Por iniciativa da Cooperativa Cultural "Artistas de Gaia", decorreu entre 3 e 18 de Novembro, no Salão Nobre do Mosteiro da Serra do Pilar (Vila Nova de Gaia) o "Prémio Nacional de Escultura" que englobou ao mesmo tempo uma exposição colectiva de vários escultores e também de Aureliano Lima (1916-1984) como forma de homenagem a este Poeta e Escultor que na cidade da outra margem do Douro viveu durante quase trinta anos.

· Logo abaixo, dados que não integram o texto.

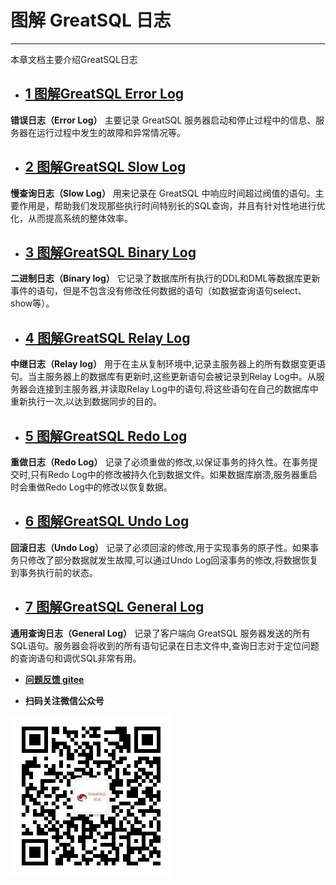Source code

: # 图解 GreatSQL 日志

---

本章文档主要介绍GreatSQL日志

- ## [1 图解GreatSQL Error Log](./4-1-greatsql-error-log.md)

**错误日志（Error Log）** 主要记录 GreatSQL 服务器启动和停止过程中的信息、服务器在运行过程中发生的故障和异常情况等。

- ## [2 图解GreatSQL Slow Log](./4-2-greatsql-slow-log.md)

**慢查询日志（Slow Log）** 用来记录在 GreatSQL 中响应时间超过阀值的语句。主要作用是，帮助我们发现那些执行时间特别长的SQL查询，并且有针对性地进行优化，从而提高系统的整体效率。

- ## [3 图解GreatSQL Binary Log](./4-3-greatsql-binary-log.md)

**二进制日志（Binary log）** 它记录了数据库所有执行的DDL和DML等数据库更新事件的语句，但是不包含没有修改任何数据的语句（如数据查询语句select、show等）。

- ## [4 图解GreatSQL Relay Log](./4-4-greatsql-relay-log.md)

**中继日志（Relay log）** 用于在主从复制环境中,记录主服务器上的所有数据变更语句。当主服务器上的数据库有更新时,这些更新语句会被记录到Relay Log中。从服务器会连接到主服务器,并读取Relay Log中的语句,将这些语句在自己的数据库中重新执行一次,以达到数据同步的目的。

- ## [5 图解GreatSQL Redo Log](./4-5-greatsql-redo-log.md)

**重做日志（Redo Log）** 记录了必须重做的修改,以保证事务的持久性。在事务提交时,只有Redo Log中的修改被持久化到数据文件。如果数据库崩溃,服务器重启时会重做Redo Log中的修改以恢复数据。

- ## [6 图解GreatSQL Undo Log](./4-6-greatsql-undo-log.md)

**回滚日志（Undo Log）** 记录了必须回滚的修改,用于实现事务的原子性。如果事务只修改了部分数据就发生故障,可以通过Undo Log回滚事务的修改,将数据恢复到事务执行前的状态。

- ## [7 图解GreatSQL General Log](./4-7-greatsql-query-log.md)

**通用查询日志（General Log）** 记录了客户端向 GreatSQL 服务器发送的所有SQL语句。服务器会将收到的所有语句记录在日志文件中,查询日志对于定位问题的查询语句和调优SQL非常有用。

- **[问题反馈 gitee](https://gitee.com/GreatSQL/GreatSQL-Manual/issues)**

- **扫码关注微信公众号**

![greatsql-wx](../greatsql-wx.jpg)

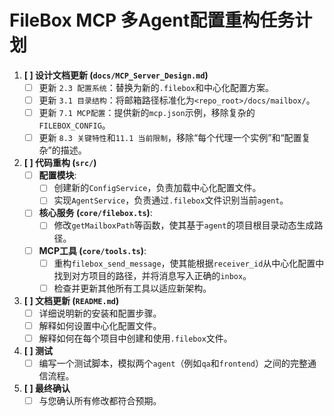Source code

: # FileBox MCP 多Agent配置重构任务计划

1.  **[ ] 设计文档更新 (`docs/MCP_Server_Design.md`)**
    *   [ ] 更新 `2.3 配置系统`：替换为新的`.filebox`和中心化配置方案。
    *   [ ] 更新 `3.1 目录结构`：将邮箱路径标准化为`<repo_root>/docs/mailbox/`。
    *   [ ] 更新 `7.1 MCP配置`：提供新的`mcp.json`示例，移除复杂的`FILEBOX_CONFIG`。
    *   [ ] 更新 `8.3 关键特性`和`11.1 当前限制`，移除“每个代理一个实例”和“配置复杂”的描述。
2.  **[ ] 代码重构 (`src/`)**
    *   [ ] **配置模块**:
        *   [ ] 创建新的`ConfigService`，负责加载中心化配置文件。
        *   [ ] 实现`AgentService`，负责通过`.filebox`文件识别当前`agent`。
    *   [ ] **核心服务 (`core/filebox.ts`)**:
        *   [ ] 修改`getMailboxPath`等函数，使其基于`agent`的项目根目录动态生成路径。
    *   [ ] **MCP工具 (`core/tools.ts`)**:
        *   [ ] 重构`filebox_send_message`，使其能根据`receiver_id`从中心化配置中找到对方项目的路径，并将消息写入正确的`inbox`。
        *   [ ] 检查并更新其他所有工具以适应新架构。
3.  **[ ] 文档更新 (`README.md`)**
    *   [ ] 详细说明新的安装和配置步骤。
    *   [ ] 解释如何设置中心化配置文件。
    *   [ ] 解释如何在每个项目中创建和使用`.filebox`文件。
4.  **[ ] 测试**
    *   [ ] 编写一个测试脚本，模拟两个`agent`（例如`qa`和`frontend`）之间的完整通信流程。
5.  **[ ] 最终确认**
    *   [ ] 与您确认所有修改都符合预期。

Assim, no modo de pessoal de sinceramente nos associarmos a esta merecida homenagem, agora que passam dezasseis anos sobre a sua morte, acontecida em 15 de Dezembro de 1984, e sepultado ficou em campa rasa do cemitério de Mafamude, importa talvez relembrar que no conjunto da poética de Aureliano Lima, pela musicalidade dos seus versos ou da emoção sempre comovida, espalhadas nos poucos livros que nos deixou (e, de passagem, lembremos que desde há muito se justifica seja toda a sua poesia reunida num único volume e divulgada junto dos leitores que a não podem conhecer por estarem esgotados os livros que em vida pôde publicar), proclamamos uma vez mais que, por entre veredas de eucaliptos, nas águas que o tempo foi revolvendo ou afastando, o sentido da poesia de Aureliano Lima, de Rio Subjacente (1963) até O Leito e a Casa, que saiu postumamente em 1986, se afirma através de sinais, sombras ou imagens que fixou na sua escultura feita em mais de quarenta anos de trabalho, no meio de grandes adversidades, mas sem nunca encolher os ombros e prosseguir num trajecto criador bem pessoal e pelos caminhos da arte, na escultura e na poesia, ter aberto novos horizontes de que o tempo se encarregou de confirmar e por isso a não tem deixado, como de novo aconteceu com a exposição do Mosteiro da Serra do Pilar, que a obra de Aureliano Lima seja esquecida ou silenciada. Parece-nos, pois, oportuno divulgar hoje em "A Página" dois poemas inéditos de Aureliano Lima, extraídos do livro Diálogo de Cristais, que ficou inacabado quando a morte chegou, e serão mais tarde incluídos no conjunto da sua "obra poética". Serafim Ferreira DOIS POEMAS INÉDITOS de AURELIANO LIMA
Existir é exigir altos muros de oníricas estrelas com seu burel e sua sacrílega oração. Dai-me uma espora. Um livro. Um número. Talvez o zero: tão melancólico, entre o meu ser e a luz da aurora. Para a Maria Helena 1. Belo pelo cálice de teu nome é a tua face que beijo pela curva da idade como quem toca uma pétala de nardo. Aí se prolongam meus anos. Aí somos a carne e o espírito - levedura de meu peito em que gravo o teu perfil de sempre - sem palavras. 2.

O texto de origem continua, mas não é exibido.